Digital tax requirements are spreading across the globe. Most European Union countries already have some e-Tax reporting obligations in place, such as e-Invoicing, SAF-T, and real-time reporting. There are many developments outside Europe as well, especially in e-Invoicing. It is worth mentioning the recent introduction of e-Invoicing in thje US, Indonesia, Vietnam, Egypt, and Australia. We’ve published our analysis of these requirements as articles on LinkedIn.
Until recently, one of the few countries without a comprehensive B2B e-Tax requirement was Belgium. However, that is changing as Belgium is set to introduce mandatory B2B e-Invoicing in 2023.
Unfortunately, there is not much information about Belgian e-Invoicing available yet, and no official legislation update has been published. However, the background of the upcoming change is known and is based on the same objectives as the introduction of similar e-Tax requirements in other countries. One of these aims is narrowing Belgium’s VAT gap, which stands at 12.3% according to the latest EU Commission report, one of the highest VAT gap ratios in the EU.
Therefore, to reduce VAT frauds, Belgian Deputy Prime Minister and Minister of Finance Vincent Van Peteghem announced in October 2021 a plan to implement mandatory e-Invoicing in B2B transactions.
E-invoicing entry schedule
As mentioned, there is no e-Invoicing legislation in place yet.
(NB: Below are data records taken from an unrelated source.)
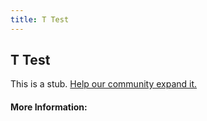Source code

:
 ```yaml
---
title: T Test
---
```


## T Test

This is a stub. [Help our community expand it.](https://github.com/freeCodeCamp/guide-articles/tree/master/articles/Math/Statistics/T-Test/index.md)

<!-- The article goes here, in GitHub-flavored Markdown. Feel free to add YouTube videos, images, and CodePen/JSBin embeds  -->

#### More Information:
<!-- Please add any articles you think might be helpful to read before writing the article -->


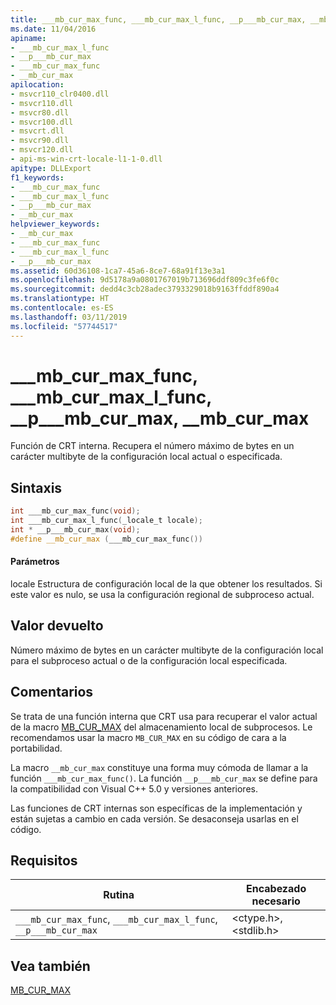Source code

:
 ```yaml
---
title: ___mb_cur_max_func, ___mb_cur_max_l_func, __p___mb_cur_max, __mb_cur_max
ms.date: 11/04/2016
apiname:
- ___mb_cur_max_l_func
- __p___mb_cur_max
- ___mb_cur_max_func
- __mb_cur_max
apilocation:
- msvcr110_clr0400.dll
- msvcr110.dll
- msvcr80.dll
- msvcr100.dll
- msvcrt.dll
- msvcr90.dll
- msvcr120.dll
- api-ms-win-crt-locale-l1-1-0.dll
apitype: DLLExport
f1_keywords:
- ___mb_cur_max_func
- ___mb_cur_max_l_func
- __p___mb_cur_max
- __mb_cur_max
helpviewer_keywords:
- __mb_cur_max
- ___mb_cur_max_func
- ___mb_cur_max_l_func
- __p___mb_cur_max
ms.assetid: 60d36108-1ca7-45a6-8ce7-68a91f13e3a1
ms.openlocfilehash: 9d5178a9a0801767019b713696ddf809c3fe6f0c
ms.sourcegitcommit: dedd4c3cb28adec3793329018b9163ffddf890a4
ms.translationtype: HT
ms.contentlocale: es-ES
ms.lasthandoff: 03/11/2019
ms.locfileid: "57744517"
---
```

# <a name="mbcurmaxfunc-mbcurmaxlfunc-pmbcurmax-mbcurmax"></a>___mb_cur_max_func, ___mb_cur_max_l_func, __p___mb_cur_max, __mb_cur_max

Función de CRT interna. Recupera el número máximo de bytes en un carácter multibyte de la configuración local actual o especificada.

## <a name="syntax"></a>Sintaxis

```cpp
int ___mb_cur_max_func(void);
int ___mb_cur_max_l_func(_locale_t locale);
int * __p___mb_cur_max(void);
#define __mb_cur_max (___mb_cur_max_func())
```

#### <a name="parameters"></a>Parámetros

locale Estructura de configuración local de la que obtener los resultados. Si este valor es nulo, se usa la configuración regional de subproceso actual.

## <a name="return-value"></a>Valor devuelto

Número máximo de bytes en un carácter multibyte de la configuración local para el subproceso actual o de la configuración local especificada.

## <a name="remarks"></a>Comentarios

Se trata de una función interna que CRT usa para recuperar el valor actual de la macro [MB_CUR_MAX](../c-runtime-library/mb-cur-max.md) del almacenamiento local de subprocesos. Le recomendamos usar la macro `MB_CUR_MAX` en su código de cara a la portabilidad.

La macro `__mb_cur_max` constituye una forma muy cómoda de llamar a la función `___mb_cur_max_func()`. La función `__p___mb_cur_max` se define para la compatibilidad con Visual C++ 5.0 y versiones anteriores.

Las funciones de CRT internas son específicas de la implementación y están sujetas a cambio en cada versión. Se desaconseja usarlas en el código.

## <a name="requirements"></a>Requisitos

|Rutina|Encabezado necesario|
|-------------|---------------------|
|`___mb_cur_max_func`, `___mb_cur_max_l_func`, `__p___mb_cur_max`|\<ctype.h>, \<stdlib.h>|

## <a name="see-also"></a>Vea también

[MB_CUR_MAX](../c-runtime-library/mb-cur-max.md)
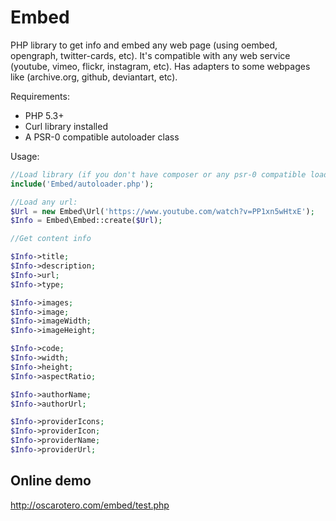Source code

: Embed
=====

PHP library to get info and embed any web page (using oembed, opengraph, twitter-cards, etc). It's compatible with any web service (youtube, vimeo, flickr, instagram, etc).
Has adapters to some webpages like (archive.org, github, deviantart, etc).

Requirements:

* PHP 5.3+
* Curl library installed
* A PSR-0 compatible autoloader class

Usage:

```php
//Load library (if you don't have composer or any psr-0 compatible loader):
include('Embed/autoloader.php');

//Load any url:
$Url = new Embed\Url('https://www.youtube.com/watch?v=PP1xn5wHtxE');
$Info = Embed\Embed::create($Url);

//Get content info

$Info->title;
$Info->description;
$Info->url;
$Info->type;

$Info->images;
$Info->image;
$Info->imageWidth;
$Info->imageHeight;

$Info->code;
$Info->width;
$Info->height;
$Info->aspectRatio;

$Info->authorName;
$Info->authorUrl;

$Info->providerIcons;
$Info->providerIcon;
$Info->providerName;
$Info->providerUrl;
```

Online demo
-----------

http://oscarotero.com/embed/test.php
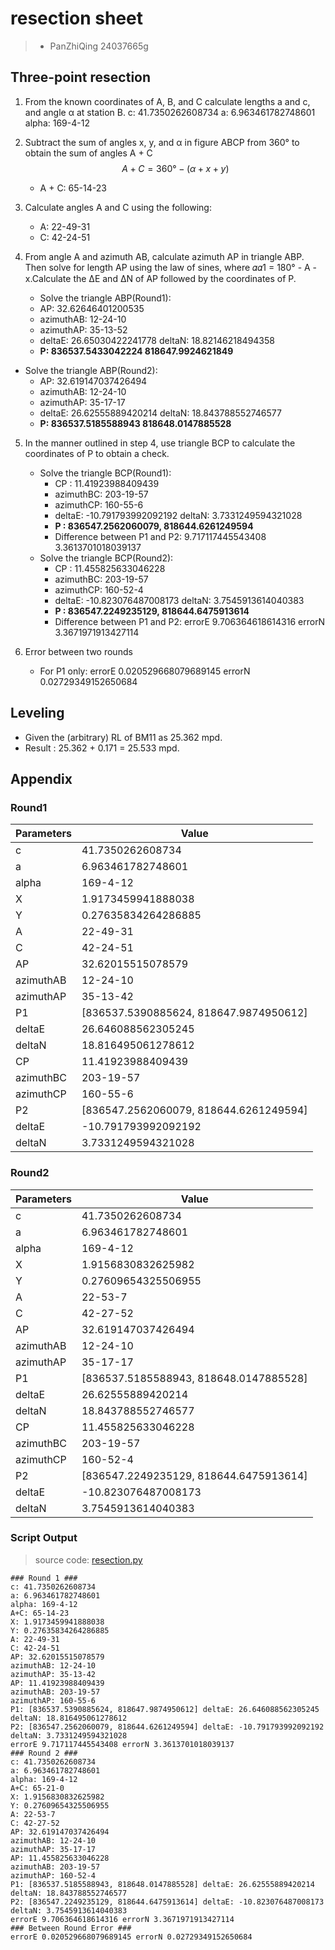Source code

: # resection sheet
> - PanZhiQing 24037665g

## Three-point resection
1. From the known coordinates of A, B, and C calculate lengths a and c, and angle α at station B. 
    c: 41.7350262608734
    a: 6.963461782748601
    alpha: 169-4-12
2. Subtract the sum of angles x, y, and α in figure ABCP from 360° to obtain the sum of angles A + C 
   $$A + C = 360° - (α + x + y)$$ 
    - A + C: 65-14-23

3. Calculate angles A and C using the following: 
    - A: 22-49-31
    - C: 42-24-51

4. From angle A and azimuth AB, calculate azimuth AP in triangle ABP. Then solve for length AP using the law of sines, where 𝛼𝛼1 = 180° - A - x.Calculate the ∆E and ∆N of AP followed by the coordinates of P. 
   - Solve the triangle ABP(Round1):
    - AP: 32.62646401200535
    - azimuthAB: 12-24-10
    - azimuthAP: 35-13-52
    - deltaE: 26.65030422241778 deltaN: 18.82146218494358
    - **P: 836537.5433042224 818647.9924621849**
  - Solve the triangle ABP(Round2):
    - AP: 32.619147037426494
    - azimuthAB: 12-24-10
    - azimuthAP: 35-17-17
    - deltaE: 26.62555889420214 deltaN: 18.843788552746577
    - **P: 836537.5185588943 818648.0147885528**

5. In the manner outlined in step 4, use triangle BCP to calculate the coordinates of P to obtain a check. 
   - Solve the triangle BCP(Round1):
     - CP : 11.41923988409439
     - azimuthBC: 203-19-57
     - azimuthCP: 160-55-6
     - deltaE: -10.791793992092192 deltaN: 3.7331249594321028
     - **P : 836547.2562060079, 818644.6261249594**
     - Difference between P1 and P2: 9.717117445543408 3.3613701018039137
   - Solve the triangle BCP(Round2):
     - CP : 11.455825633046228
     - azimuthBC: 203-19-57
     - azimuthCP: 160-52-4
     - deltaE: -10.823076487008173 deltaN: 3.7545913614040383
     - **P : 836547.2249235129, 818644.6475913614**
     - Difference between P1 and P2: errorE 9.706364618614316 errorN 3.3671971913427114

6. Error between two rounds
    - For P1 only: errorE 0.020529668079689145 errorN 0.02729349152650684
## Leveling
- Given the (arbitrary) RL of BM11 as 25.362 mpd.
- Result : 25.362 + 0.171 = 25.533 mpd.

## Appendix

### Round1
<!-- | c | a | alpha | X | Y | A | C |
|---|---|-------|---|---|---|---|
| 41.7350262608734 | 6.963461782748601 | 169-4-12 | 1.9173459941888038 | 0.27635834264286885 | 22-49-31 | 42-24-51 |

| AP | azimuthAB | azimuthAP | P1 | deltaE | deltaN |
|----|-----------|-----------|----|--------|--------|
| 32.62015515078579 | 12-24-10 | 35-13-42 | [836537.5390885624, 818647.9874950612] | 26.646088562305245 | 18.816495061278612 |

| CP | azimuthBC | azimuthCP | P2 | deltaE | deltaN |
|----|-----------|-----------|----|--------|--------|
| 11.41923988409439 | 203-19-57 | 160-55-6 | [836547.2562060079, 818644.6261249594] | -10.791793992092192 | 3.7331249594321028 | -->

| Parameters | Value |
|------------|-------|
| c | 41.7350262608734 |
| a | 6.963461782748601 |
| alpha | 169-4-12 |
| X | 1.9173459941888038 |
| Y | 0.27635834264286885 |
| A | 22-49-31 |
| C | 42-24-51 |
| AP | 32.62015515078579 |
| azimuthAB | 12-24-10 |
| azimuthAP | 35-13-42 |
| P1 | [836537.5390885624, 818647.9874950612] |
| deltaE | 26.646088562305245 |
| deltaN | 18.816495061278612 |
| CP | 11.41923988409439 |
| azimuthBC | 203-19-57 |
| azimuthCP | 160-55-6 |
| P2 | [836547.2562060079, 818644.6261249594] |
| deltaE | -10.791793992092192 |
| deltaN | 3.7331249594321028 |

### Round2
<!-- | c | a | alpha | X | Y | A | C |
|---|---|-------|---|---|---|---|
| 41.7350262608734 | 6.963461782748601 | 169-4-12 | 1.9156830832625982 | 0.27609654325506955 | 22-53-7 | 42-27-52 |

| AP | azimuthAB | azimuthAP | P1 | deltaE | deltaN |
|----|-----------|-----------|----|--------|--------|
| 32.619147037426494 | 12-24-10 | 35-17-17 | [836537.5185588943, 818648.0147885528] | 26.62555889420214 | 18.843788552746577 |

| CP | azimuthBC | azimuthCP | P2 | deltaE | deltaN |
|----|-----------|-----------|----|--------|--------|
| 11.455825633046228 | 203-19-57 | 160-52-4 | [836547.2249235129, 818644.6475913614] | -10.823076487008173 | 3.7545913614040383 | -->

| Parameters | Value |
|------------|-------|
| c | 41.7350262608734 |
| a | 6.963461782748601 |
| alpha | 169-4-12 |
| X | 1.9156830832625982 |
| Y | 0.27609654325506955 |
| A | 22-53-7 |
| C | 42-27-52 |
| AP | 32.619147037426494 |
| azimuthAB | 12-24-10 |
| azimuthAP | 35-17-17 |
| P1 | [836537.5185588943, 818648.0147885528] |
| deltaE | 26.62555889420214 |
| deltaN | 18.843788552746577 |
| CP | 11.455825633046228 |
| azimuthBC | 203-19-57 |
| azimuthCP | 160-52-4 |
| P2 | [836547.2249235129, 818644.6475913614] |
| deltaE | -10.823076487008173 |
| deltaN | 3.7545913614040383 |


### Script Output
> source code: [resection.py](https://github.com/pzq123456/LSGI522/blob/main/Practicals/Practical1/resection.py)

```
### Round 1 ###
c: 41.7350262608734
a: 6.963461782748601
alpha: 169-4-12
A+C: 65-14-23
X: 1.9173459941888038
Y: 0.27635834264286885
A: 22-49-31
C: 42-24-51
AP: 32.62015515078579
azimuthAB: 12-24-10
azimuthAP: 35-13-42
AP: 11.41923988409439
azimuthAB: 203-19-57
azimuthAP: 160-55-6
P1: [836537.5390885624, 818647.9874950612] deltaE: 26.646088562305245 deltaN: 18.816495061278612
P2: [836547.2562060079, 818644.6261249594] deltaE: -10.791793992092192 deltaN: 3.7331249594321028
errorE 9.717117445543408 errorN 3.3613701018039137
### Round 2 ###
c: 41.7350262608734
a: 6.963461782748601
alpha: 169-4-12
A+C: 65-21-0
X: 1.9156830832625982
Y: 0.27609654325506955
A: 22-53-7
C: 42-27-52
AP: 32.619147037426494
azimuthAB: 12-24-10
azimuthAP: 35-17-17
AP: 11.455825633046228
azimuthAB: 203-19-57
azimuthAP: 160-52-4
P1: [836537.5185588943, 818648.0147885528] deltaE: 26.62555889420214 deltaN: 18.843788552746577
P2: [836547.2249235129, 818644.6475913614] deltaE: -10.823076487008173 deltaN: 3.7545913614040383
errorE 9.706364618614316 errorN 3.3671971913427114
### Between Round Error ###
errorE 0.020529668079689145 errorN 0.02729349152650684
```
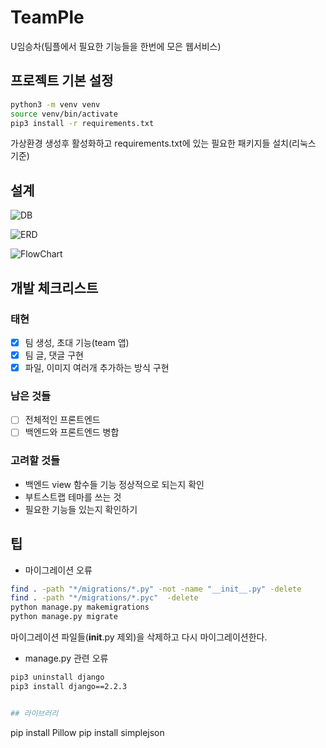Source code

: # TeamPle

U임승차(팀플에서 필요한 기능들을 한번에 모은 웹서비스)

## 프로젝트 기본 설정

```bash
python3 -m venv venv
source venv/bin/activate
pip3 install -r requirements.txt
```

가상환경 생성후 활성화하고 requirements.txt에 있는 필요한 패키지들 설치(리눅스 기준)

## 설계

![DB](media/readme/db.png)

![ERD](media/readme/erd.jpg)

![FlowChart](media/readme/flowchart.jpg)

## 개발 체크리스트

### 태현

- [x] 팀 생성, 초대 기능(team 앱)
- [x] 팀 글, 댓글 구현
- [x] 파일, 이미지 여러개 추가하는 방식 구현

### 남은 것들

- [ ] 전체적인 프론트엔드
- [ ] 백엔드와 프론트엔드 병합

### 고려할 것들

- 백엔드 view 함수들 기능 정상적으로 되는지 확인
- 부트스트랩 테마를 쓰는 것
- 필요한 기능들 있는지 확인하기

## 팁

- 마이그레이션 오류

```bash
find . -path "*/migrations/*.py" -not -name "__init__.py" -delete
find . -path "*/migrations/*.pyc"  -delete
python manage.py makemigrations
python manage.py migrate
```

마이그레이션 파일들(__init__.py 제외)을 삭제하고 다시 마이그레이션한다.

- manage.py 관련 오류

```bash
pip3 uninstall django
pip3 install django==2.2.3


## 라이브러리
```
pip install Pillow
pip install simplejson

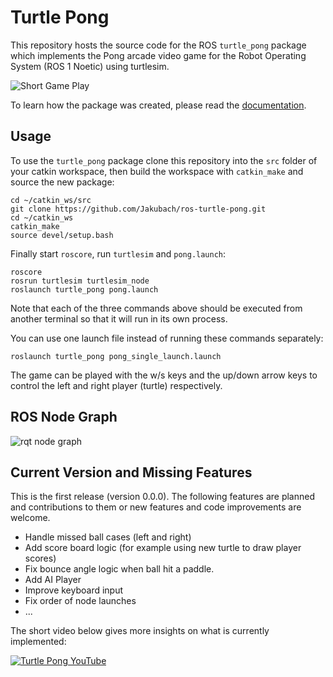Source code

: # Turtle Pong

This repository hosts the source code for the ROS `turtle_pong` package which 
implements the Pong arcade video game for the Robot Operating System (ROS 1 Noetic) using turtlesim.

![Short Game Play](docs/turtle_pong.gif)

To learn how the package was created, please read the [documentation](https://fjp.at/ros/turtle-pong).

## Usage

To use the `turtle_pong` package clone this repository into the `src` folder of your catkin workspace, then build the workspace with `catkin_make` and source the new package:

```console
cd ~/catkin_ws/src
git clone https://github.com/Jakubach/ros-turtle-pong.git
cd ~/catkin_ws
catkin_make
source devel/setup.bash
```

Finally start `roscore`, run `turtlesim` and `pong.launch`:

```console
roscore
rosrun turtlesim turtlesim_node
roslaunch turtle_pong pong.launch
```

Note that each of the three commands above should be executed from another terminal so that it will run in its own process.

You can use one launch file instead of running these commands separately:

```console
roslaunch turtle_pong pong_single_launch.launch
```

The game can be played with the w/s keys and the up/down arrow keys to control the left and right player (turtle) respectively.

## ROS Node Graph

![rqt node graph](docs/rosgraph.svg)


## Current Version and Missing Features

This is the first release (version 0.0.0). The following features are planned and contributions to them or new features and code improvements are welcome.

- Handle missed ball cases (left and right)
- Add score board logic (for example using new turtle to draw player scores)
- Fix bounce angle logic when ball hit a paddle.
- Add AI Player
- Improve keyboard input
- Fix order of node launches
- ...

The short video below gives more insights on what is currently implemented:

[![Turtle Pong YouTube](http://img.youtube.com/vi/i83dNyfm_QE/0.jpg)](https://youtu.be/i83dNyfm_QE)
It is expected to be published in 2022. However, based on unofficial sources, Belgium will introduce mandatory B2B e-Invoicing in three phases, each covering a different scale of taxpayer:
- For large companies in July 2023
- For medium-sized companies in October 2023
- For small companies in 2024
Belgian B2B e-Invoicing based on PEPPOL framework?
The technical outline of B2B e-Invoicing in Belgium is also not yet known. However, it is expected that it will somehow be based on PEPPOL standard, which is already a B2G e-Invoicing solution in Belgium.
If Belgium decides to introduce B2B e-Invoicing in line with PEPPOL, it is worth recalling how this framework works. PEPPOL follows a four-corner model, in which a sender (the supplier) and a receiver (the buyer) have their own access points. Once a sender issues an e-Invoice, its transmission is made through the PEPPOL network using sender and receiver access points. Finally, a receiver collects an invoice from his own access point.
Clearance model as a next step?
Conceptually, PEPPOL-based e-Invoicing is not a clearance model, in which an invoice is supplied to tax authorities before it is shared with a recipient (for example in Italy’s SdI). However, it can be assumed that in the future Belgium will decide to follow the clearance model, especially given current national e-Invoicing system Mercurius, which is being used by public bodies for exchanging invoices in B2G scenarios. To put it simply, Mercurius is a PEPPOL access point for governmental organisations.
Therefore, an extension of Mercurius features might be on the cards. However, currently there is no sufficient piece of information to predict details of Belgian B2B e-Invoicing. We are constantly monitoring news about digital tax updates and will share with you more info about Belgian e-Invoicing as soon as it is published.